With technology budgets tightening for companies of all sizes, having not just the right tools, but also the right people for the job, has never been more important.
To take a look at the current situation, and examine some possible solutions, we recently spoke with Dennis Woodside, President of Freshworks.
Where do you see the direction of the technology market today, and how business can address problems along the way?
The greatest changes we’re seeing are driven as always by customers’ appetite to improve their lives, the power of technology to solve their problems and broader economic influences.
I’m excited by what I can see AI doing for business customers, employees, marketers and so many others. We’re on the cusp of an era in which intelligent automation will create seamless handoffs between bots and agents. That’s going to accelerate resolution times and free up agents to do their most satisfying work.
For those of us leading companies in the SaaS industry there’s another real inflection point happening. Some legacy players are arguing that customers have to spend more to innovate, even as the same customers tell them they have to do more with less. I believe you can spend smarter to innovate, and pay just for what you need.
We’ve seen it happen before, in the television business. When cable first came out, it provided more choice than over the air TV and leveraged that to sign up lots of customers. But when those cable pioneers hit their growth ceiling they started trying to lock in customers with expensive bundles, and onerous get out clauses.
Ironically a third wave of companies used the internet, a key part of those bundles, to disrupt the cable companies, by offering more segmented choices online at lower cost, with zero exit fees.
Something like this will happen again, almost certainly powered by AI. We know that the hunger for personalized experiences is going to drive adoption of solutions delivering exactly what you want to pay for. Solutions which you can scale up or down according to your own needs and financial realities that may be impacted by recession or other problems.
How do you personally evaluate new opportunities and build trust with founders?
Whenever I’ve joined a company, it’s because I’m hungry to see what we could do with the business on the other side of transforming it. With that in mind, I look for founders like G at Freshworks, who challenge the rest of us to push the business beyond what we all think is possible.
G is a great proponent of looking at challenges through other people’s eyes, as a path to building products to solve their problems. I try to emulate this in my approach to working with founders. Once you understand the things that stand in the way of their success, you can figure out how you can add value to them, and that’s a key way to build trust.
I love that founders from Pat Brown at Impossible Foods, to Larry Page and Sergey Brin at Google and G, have really thought about how we’re going to solve the problem they’ve identified. What I am is the person deep down who can help them scale to that vision.
Why is hiring the right people the first step to success?
It’s the first step to success, but a step you never really stop having to take. Look at it from both sides. At whatever stage you are in your career, switching jobs is always a bet. A bet you’re taking that you have what it takes to push the new business forward. A bet by your employer in the same belief.
Both of you also have to bet on the success of the company owed to factors beyond your control.
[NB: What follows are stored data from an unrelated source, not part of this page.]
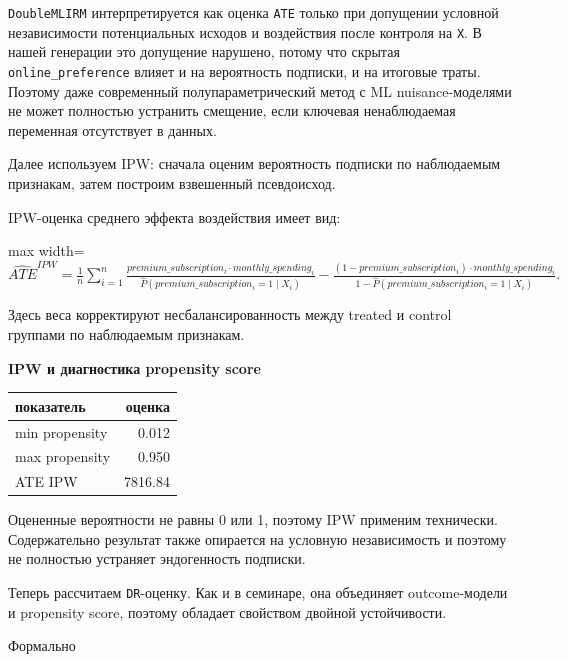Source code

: \documentclass[11pt]{article}
\newcounter{none}
\begin{document}
\texttt{DoubleMLIRM} интерпретируется как оценка \texttt{ATE} только при
допущении условной независимости потенциальных исходов и воздействия
после контроля на \texttt{X}. В нашей генерации это допущение нарушено,
потому что скрытая \texttt{online\_preference} влияет и на вероятность
подписки, и на итоговые траты. Поэтому даже современный
полупараметрический метод с ML nuisance-моделями не может полностью
устранить смещение, если ключевая ненаблюдаемая переменная отсутствует в
данных.

    Далее используем IPW: сначала оценим вероятность подписки по наблюдаемым
признакам, затем построим взвешенный псевдоисход.

IPW-оценка среднего эффекта воздействия имеет вид:

\begin{center}
\begin{adjustbox}{max width=\linewidth}
\(\displaystyle \widehat{ATE}^{IPW} = \frac{1}{n}\sum\limits_{i=1}^{n}\frac{premium\_subscription_i \cdot monthly\_spending_i}{\hat{P}(premium\_subscription_i = 1 \mid X_i)} - \frac{(1 - premium\_subscription_i) \cdot monthly\_spending_i}{1 - \hat{P}(premium\_subscription_i = 1 \mid X_i)}.\)
\end{adjustbox}
\end{center}

Здесь веса корректируют несбалансированность между treated и control
группами по наблюдаемым признакам.

    \textbf{IPW и диагностика propensity score}

{\def\LTcaptype{none} %
\begin{longtable}[]{@{}lr@{}}
\toprule\noalign{}
показатель & оценка \\
\midrule\noalign{}
\endhead
\bottomrule\noalign{}
\endlastfoot
min propensity & 0.012 \\
max propensity & 0.950 \\
ATE IPW & 7816.84 \\
\end{longtable}
}

    Оцененные вероятности не равны 0 или 1, поэтому IPW применим технически.
Содержательно результат также опирается на условную независимость и
поэтому не полностью устраняет эндогенность подписки.

    Теперь рассчитаем \texttt{DR}-оценку. Как и в семинаре, она объединяет
outcome-модели и propensity score, поэтому обладает свойством двойной
устойчивости.

Формально
\end{document}
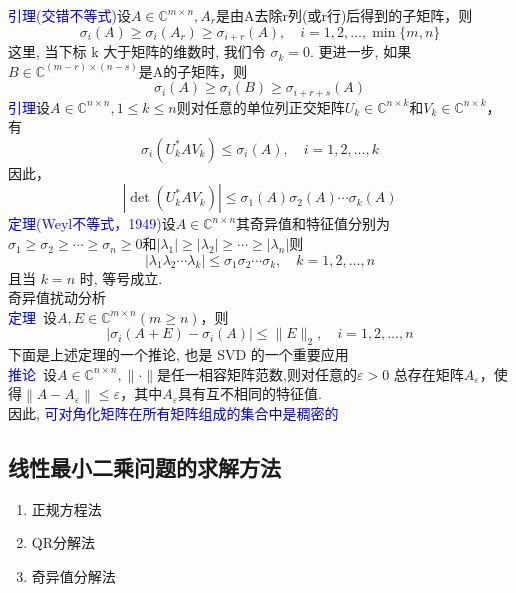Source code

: \documentclass[12pt,a4paper]{article}
\begin{document}
\textcolor{blue}{引理(交错不等式)}设$A \in \mathbb{C}^{m \times n}, A_{r}$是由A去除r列(或r行)后得到的子矩阵，则
$$
\sigma_{i}(A) \geq \sigma_{i}\left(A_{r}\right) \geq \sigma_{i+r}(A), \quad i=1,2, \ldots, \min \{m, n\}
$$
这里, 当下标 k 大于矩阵的维数时, 我们令 $\sigma_{k} = 0$.
更进一步, 如果$B \in \mathbb{C}^{(m-r) \times(n-s)}$是A的子矩阵，则
$$
\sigma_{i}(A) \geq \sigma_{i}(B) \geq \sigma_{i+r+s}(A)
$$
\textcolor{blue}{引理}设$A \in \mathbb{C}^{n \times n}, 1 \leq k \leq n$则对任意的单位列正交矩阵$U_{k} \in \mathbb{C}^{n \times k}$和$V_{k} \in \mathbb{C}^{n \times k}$，有
\begin{equation}
\sigma_{i}\left(U_{k}^{*} A V_{k}\right) \leq \sigma_{i}(A), \quad i=1,2, \ldots, k
\end{equation}
因此，
\begin{equation}
\left|\operatorname{det}\left(U_{k}^{*} A V_{k}\right)\right| \leq \sigma_{1}(A) \sigma_{2}(A) \cdots \sigma_{k}(A)
\end{equation}
\textcolor{blue}{定理(Weyl不等式，1949)}设$A \in \mathbb{C}^{n \times n}$其奇异值和特征值分别为$\sigma_{1} \geq \sigma_{2} \geq \cdots \geq \sigma_{n} \geq 0$和$\left|\lambda_{1}\right| \geq\left|\lambda_{2}\right| \geq \cdots \geq\left|\lambda_{n}\right|$则
$$
\left|\lambda_{1} \lambda_{2} \cdots \lambda_{k}\right| \leq \sigma_{1} \sigma_{2} \cdots \sigma_{k}, \quad k=1,2, \ldots, n
$$
且当 $k = n$ 时, 等号成立.\\

奇异值扰动分析\\

\textcolor{blue}{定理}~设$A, E \in \mathbb{C}^{m \times n}(m \geq n)$，则
$$
\left|\sigma_{i}(A+E)-\sigma_{i}(A)\right| \leq\|E\|_{2}, \quad i=1,2, \ldots, n
$$
下面是上述定理的一个推论, 也是 SVD 的一个重要应用\\

\textcolor{blue}{推论}~设$A \in \mathbb{C}^{n \times n},\|\cdot\|$是任一相容矩阵范数,则对任意的$\varepsilon>0$
总存在矩阵$A_{\varepsilon}$，使得$\left\|A-A_{\varepsilon}\right\| \leq \varepsilon$，其中$A_{\varepsilon}$具有互不相同的特征值.\\
因此, \textcolor{blue}{可对角化矩阵在所有矩阵组成的集合中是稠密的}
\subsection{线性最小二乘问题的求解方法}
\begin{enumerate}[5.1]
	\item 正规方程法
	\item QR分解法
	\item 奇异值分解法
\end{enumerate}
\end{document}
And at some point, you’ll both make mistakes, and one of you will have to make that ‘first step’ again.
Longer term success happens, in my experience, because you learn from every mistake.
How much does tech growth depend on hiring ambitious team-members?
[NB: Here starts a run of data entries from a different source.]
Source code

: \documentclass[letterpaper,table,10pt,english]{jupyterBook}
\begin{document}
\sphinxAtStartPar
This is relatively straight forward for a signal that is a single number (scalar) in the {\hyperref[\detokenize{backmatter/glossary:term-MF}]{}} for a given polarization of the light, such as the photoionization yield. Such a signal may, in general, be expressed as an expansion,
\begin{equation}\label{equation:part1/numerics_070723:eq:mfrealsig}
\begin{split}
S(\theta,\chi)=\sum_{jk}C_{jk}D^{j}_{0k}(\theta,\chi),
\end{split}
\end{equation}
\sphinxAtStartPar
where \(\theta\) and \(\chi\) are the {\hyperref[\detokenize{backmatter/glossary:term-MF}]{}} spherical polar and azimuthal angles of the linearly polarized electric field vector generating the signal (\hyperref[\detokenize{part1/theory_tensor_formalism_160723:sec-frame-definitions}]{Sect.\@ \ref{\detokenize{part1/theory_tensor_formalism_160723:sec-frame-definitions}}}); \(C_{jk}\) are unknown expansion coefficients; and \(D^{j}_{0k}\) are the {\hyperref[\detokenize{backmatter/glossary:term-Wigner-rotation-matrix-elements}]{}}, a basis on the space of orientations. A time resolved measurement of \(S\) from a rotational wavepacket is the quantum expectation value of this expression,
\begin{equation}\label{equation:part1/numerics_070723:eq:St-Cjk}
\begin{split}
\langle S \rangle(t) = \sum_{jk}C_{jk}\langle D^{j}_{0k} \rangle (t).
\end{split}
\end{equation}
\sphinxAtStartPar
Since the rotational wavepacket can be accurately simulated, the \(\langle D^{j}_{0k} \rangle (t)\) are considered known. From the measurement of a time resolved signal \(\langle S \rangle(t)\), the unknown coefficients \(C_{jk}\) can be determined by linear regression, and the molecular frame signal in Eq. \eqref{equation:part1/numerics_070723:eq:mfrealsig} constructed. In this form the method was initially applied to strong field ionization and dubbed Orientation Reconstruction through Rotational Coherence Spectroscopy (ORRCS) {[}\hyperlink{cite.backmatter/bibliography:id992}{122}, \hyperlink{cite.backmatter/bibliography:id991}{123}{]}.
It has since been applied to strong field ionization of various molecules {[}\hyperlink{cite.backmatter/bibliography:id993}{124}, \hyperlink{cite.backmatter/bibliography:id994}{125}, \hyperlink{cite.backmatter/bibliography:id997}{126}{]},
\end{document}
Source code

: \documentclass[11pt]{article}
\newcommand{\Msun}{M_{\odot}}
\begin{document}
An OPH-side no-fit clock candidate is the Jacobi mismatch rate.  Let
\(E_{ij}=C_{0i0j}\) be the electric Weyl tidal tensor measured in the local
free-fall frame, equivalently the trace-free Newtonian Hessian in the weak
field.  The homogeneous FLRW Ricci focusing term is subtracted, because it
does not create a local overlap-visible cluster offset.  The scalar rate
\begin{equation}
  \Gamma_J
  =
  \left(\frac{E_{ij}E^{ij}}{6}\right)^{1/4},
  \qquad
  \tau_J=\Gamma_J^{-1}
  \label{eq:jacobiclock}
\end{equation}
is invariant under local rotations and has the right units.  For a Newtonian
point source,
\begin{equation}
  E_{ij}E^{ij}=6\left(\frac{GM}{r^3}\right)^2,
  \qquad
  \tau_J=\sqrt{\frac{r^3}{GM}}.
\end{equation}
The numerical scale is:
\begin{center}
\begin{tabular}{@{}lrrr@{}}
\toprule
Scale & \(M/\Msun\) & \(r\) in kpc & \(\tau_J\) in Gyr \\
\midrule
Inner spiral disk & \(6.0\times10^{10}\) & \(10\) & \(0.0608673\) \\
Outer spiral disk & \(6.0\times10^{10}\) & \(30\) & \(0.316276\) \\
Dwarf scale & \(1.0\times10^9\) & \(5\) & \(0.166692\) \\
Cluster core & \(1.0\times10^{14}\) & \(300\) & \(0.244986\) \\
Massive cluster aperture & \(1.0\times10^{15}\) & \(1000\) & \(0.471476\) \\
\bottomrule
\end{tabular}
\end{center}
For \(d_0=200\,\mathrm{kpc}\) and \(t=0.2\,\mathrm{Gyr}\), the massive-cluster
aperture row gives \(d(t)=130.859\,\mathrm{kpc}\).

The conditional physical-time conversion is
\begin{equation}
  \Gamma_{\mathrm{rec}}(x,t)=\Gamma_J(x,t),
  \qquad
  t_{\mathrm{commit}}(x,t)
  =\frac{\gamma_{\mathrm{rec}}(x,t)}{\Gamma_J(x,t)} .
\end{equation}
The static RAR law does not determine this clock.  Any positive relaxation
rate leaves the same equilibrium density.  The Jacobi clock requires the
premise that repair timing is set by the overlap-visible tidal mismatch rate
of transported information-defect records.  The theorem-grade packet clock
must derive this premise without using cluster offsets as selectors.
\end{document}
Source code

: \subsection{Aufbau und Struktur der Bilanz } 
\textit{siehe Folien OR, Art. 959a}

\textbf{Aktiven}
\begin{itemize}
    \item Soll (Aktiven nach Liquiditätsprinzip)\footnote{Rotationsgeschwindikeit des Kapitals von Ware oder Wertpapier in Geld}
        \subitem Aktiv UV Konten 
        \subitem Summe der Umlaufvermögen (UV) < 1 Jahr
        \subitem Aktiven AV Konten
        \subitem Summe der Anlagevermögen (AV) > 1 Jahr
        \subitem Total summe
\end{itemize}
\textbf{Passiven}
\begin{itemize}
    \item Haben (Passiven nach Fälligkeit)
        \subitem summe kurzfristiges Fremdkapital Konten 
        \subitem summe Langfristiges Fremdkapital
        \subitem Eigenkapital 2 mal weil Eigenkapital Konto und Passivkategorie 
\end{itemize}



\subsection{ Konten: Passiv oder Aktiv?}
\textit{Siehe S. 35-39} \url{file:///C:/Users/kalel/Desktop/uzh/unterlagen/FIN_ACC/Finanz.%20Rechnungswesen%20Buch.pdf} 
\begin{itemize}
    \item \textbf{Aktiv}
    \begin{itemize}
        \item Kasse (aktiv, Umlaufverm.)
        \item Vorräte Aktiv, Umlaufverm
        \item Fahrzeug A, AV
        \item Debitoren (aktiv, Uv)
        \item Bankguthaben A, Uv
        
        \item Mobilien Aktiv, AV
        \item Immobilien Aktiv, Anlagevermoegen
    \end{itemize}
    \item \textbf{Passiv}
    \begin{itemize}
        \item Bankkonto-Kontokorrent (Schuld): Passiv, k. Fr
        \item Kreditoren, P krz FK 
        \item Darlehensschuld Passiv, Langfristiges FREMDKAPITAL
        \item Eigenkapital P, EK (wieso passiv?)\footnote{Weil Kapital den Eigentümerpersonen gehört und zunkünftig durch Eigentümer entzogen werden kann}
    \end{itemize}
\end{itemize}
The first question I tend to ask people who are up for leadership roles is where they see themselves in five years. I like it when they tell me “I want your job”. It’s one way they can crystallize their ambition for me.
I’m competitive myself, I want to win, and I’m intensely driven to get there. But ambition isn’t enough to drive growth. You have to be intellectually curious too. Personally, I’ve learned so much in this industry, in the last nine months, and I’m always going to be learning more.
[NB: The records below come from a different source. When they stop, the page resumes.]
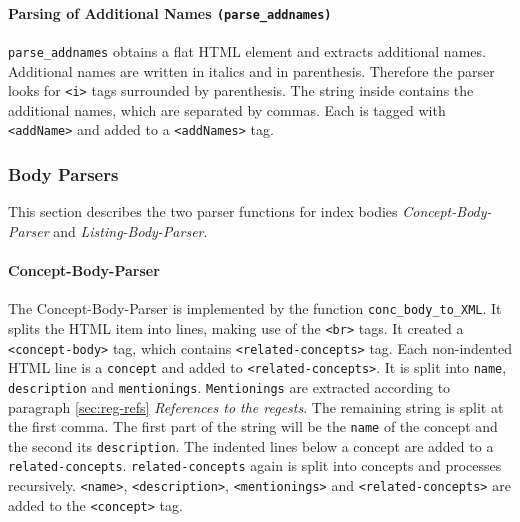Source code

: \paragraph{Parsing of Additional Names \texttt{(parse\_addnames)}}
\label{sec:addNames}
\texttt{parse\_addnames} obtains a flat HTML element and extracts additional names. Additional names are written in italics and in parenthesis. Therefore the parser looks for \texttt{<i>} tags surrounded by parenthesis. The string inside contains the additional names, which are separated by commas. Each is tagged with \texttt{<addName>} and added to a \texttt{<addNames>} tag.


\subsubsection{Body Parsers}
This section describes the two parser functions for index bodies \textit{Concept-Body-Parser} and \textit{Listing-Body-Parser}.

\paragraph{Concept-Body-Parser}
\label{sec:conc-body-parser}
The Concept-Body-Parser is implemented by the function \texttt{conc\_body\_to\_XML}. It splits the HTML item into lines, making use of the \texttt{<br>} tags. It created a \texttt{<concept-body>} tag, which contains \texttt{<related-concepts>} tag. Each non-indented HTML line is a \texttt{concept} and added to \texttt{<related-concepts>}. It is split into \texttt{name}, \texttt{description} and \texttt{mentionings}. \texttt{Mentionings} are extracted according to paragraph \ref{sec:reg-refs} \textit{References to the regests}. The remaining string is split at the first comma. The first part of the string will be the \texttt{name} of the concept and the second its \texttt{description}. The indented lines below a concept are added to a \texttt{related-concepts}. \texttt{related-concepts} again is split into concepts and processes recursively. \texttt{<name>}, \texttt{<description>}, \texttt{<mentionings>} and \texttt{<related-concepts>} are added to the \texttt{<concept>} tag.


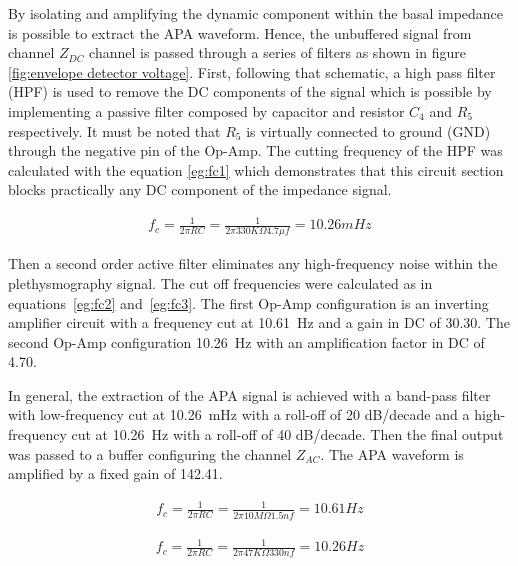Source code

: By isolating and amplifying the dynamic component within the basal impedance is possible to extract the APA waveform. Hence, the unbuffered signal from channel $Z_{DC}$ channel is passed through a series of filters as shown in figure \ref{fig:envelope detector voltage}. First, following that schematic, a high pass filter (HPF) is used to remove the DC components of the signal which is possible by implementing a passive filter composed by capacitor and resistor  $C_4$ and $R_5$ respectively. It must be noted that $R_5$ is virtually connected to ground (GND) through the negative pin of the Op-Amp. The cutting frequency of the HPF was calculated with the equation \ref{eg:fc1} which demonstrates that this circuit section blocks practically any DC component of the impedance signal. 

\begin{align}
\label{eg:fc1}
f_c = \frac{1}{2 \pi R C} = \frac{1}{2 \pi 330K\Omega 4.7\mu f}=10.26 mHz
\end{align}

Then a second order active filter eliminates any high-frequency noise within the plethysmography signal. The cut off frequencies were calculated as in equations~\ref{eg:fc2} and~\ref{eg:fc3}. The first Op-Amp configuration is an inverting amplifier circuit with a frequency cut at \SI{10.61}{\hertz} and a gain in DC of \num{30.30}. The second Op-Amp configuration \SI{10.26}{\hertz} with an amplification factor in DC of \num{4.70}. 

In general, the extraction of the APA signal is achieved with a band-pass filter with low-frequency cut at \SI{10.26}{\milli\hertz} with a roll-off of \num{20} dB/decade and a high-frequency cut at \SI{10.26}{\hertz} with a roll-off of \num{40} dB/decade. Then the final output was passed to a buffer configuring the channel $Z_{AC}$. The APA waveform is amplified by a fixed gain of \num{142.41}. 

\begin{align}
\label{eg:fc2}
f_c = \frac{1}{2 \pi R C} = \frac{1}{2 \pi 10M\Omega 1.5 nf}=10.61Hz
\end{align}

\begin{align}
\label{eg:fc3}
f_c = \frac{1}{2 \pi R C} = \frac{1}{2 \pi 47K\Omega 330nf}=10.26Hz
\end{align}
Growing a company also depends on assembling teams who take extraordinary bets, based on thinking about what will happen if things go really well. If you think that way rather than what you’ll do if it all fails, you make really different decisions.
Why is customer consultation the most important metric for evaluating a new opportunity?
You have to start with the customer! Put another way, I can’t think of an instance where someone has created a business and then gone looking for a problem, without talking to a customer, and been successful.
In the business I’m in now, the same rule applies. We have to be continually listening to each of our customers’ needs to understand how to build for them. That’s one reason I was so excited to attend our Freshworks User Network meeting in London, and meet with representatives from travel companies, football clubs, car builders, fashion retailers, government and more.
What struck me as I talked to these marquee British brands, is how our technology is enabling even the smaller companies to compete with larger organizations, because we're digitally enabling them to do so, levelling the playing field for all.